ROCHESTER, N.Y. (WROC) — Monroe Avenue store owners are banding together to combat a rise of shoplifting incidents many tell us have continued to get worse.
Owners News 8 spoke with were citing both the post-pandemic era as well as increased stress around the holidays as potential factors which may be contributing to more frequent occurrences. This comes as there were two reported armed carjackings around the Monroe Avenue area this past weekend, according to police.
Aaron’s Alley is considered a Rochester staple on Monroe Avenue, operating for 33 years. Owner Jennifer Plunkett says it was several months ago she, along with a handful of other owners on Monroe, started talking in a group text chat to help stay better connected.

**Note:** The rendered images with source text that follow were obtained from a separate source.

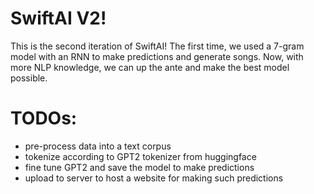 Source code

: # SwiftAI V2!
This is the second iteration of SwiftAI! The first time, we used a 7-gram model with an RNN to make predictions and
generate songs. Now, with more NLP knowledge, we can up the ante and make the best model possible.

# TODOs:
* pre-process data into a text corpus
* tokenize according to GPT2 tokenizer from huggingface
* fine tune GPT2 and save the model to make predictions
* upload to server to host a website for making such predictions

This idea is being spear-headed by the Monroe Ave Merchants Association as of the spring, with a more organized approach as of August/September. The group is also looking to expand this into a pilot project due to all of the interest.

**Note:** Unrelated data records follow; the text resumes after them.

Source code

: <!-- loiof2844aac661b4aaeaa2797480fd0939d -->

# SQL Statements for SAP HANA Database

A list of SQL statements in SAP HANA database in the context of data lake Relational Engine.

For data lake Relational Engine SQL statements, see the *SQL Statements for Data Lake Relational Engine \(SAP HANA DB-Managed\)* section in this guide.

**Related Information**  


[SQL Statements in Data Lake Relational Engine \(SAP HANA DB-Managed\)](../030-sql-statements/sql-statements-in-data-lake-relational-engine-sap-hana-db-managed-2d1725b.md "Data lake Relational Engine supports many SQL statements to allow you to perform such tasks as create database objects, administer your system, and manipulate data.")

Plunkett gave an example of this text group in action, recalling an incident where a person stole from a store a few buildings down, prompting the owner to send a picture of the suspect to the chat to alert other owners of what happened. Then, Plunkett says as she was holding the picture in her hands on her phone, the suspect appeared at her store door, so she was able to safely turn them away.
“I think it helps me feel proactive and then I’m able to provide good information to the police department to support our efforts. If something happens at a different business and I’ve described or I have a picture off of my security cameras, then we can actually put some stuff together — maybe even solve some situations,” Plunkett said.
It’s designed to be a way to directly and in “near-real-time” communicate with other store owners about shoplifting incidents, aiming to empower owners to have more knowledge about what’s going on on the block.
“We’ve brought in other neighborhood associations as well, which I think is really important to the vitality of our community because it’s not just us merchants; it’s the people who are living here. We’re here 12, 13 hours a day —sometimes more— but they’re here 24/7 and by working alongside them, we’re able to have more fluid communication and also just more support, people looking out for one another,” says Elyssa Rossi, President of the Monroe Ave. Merchant’s Association.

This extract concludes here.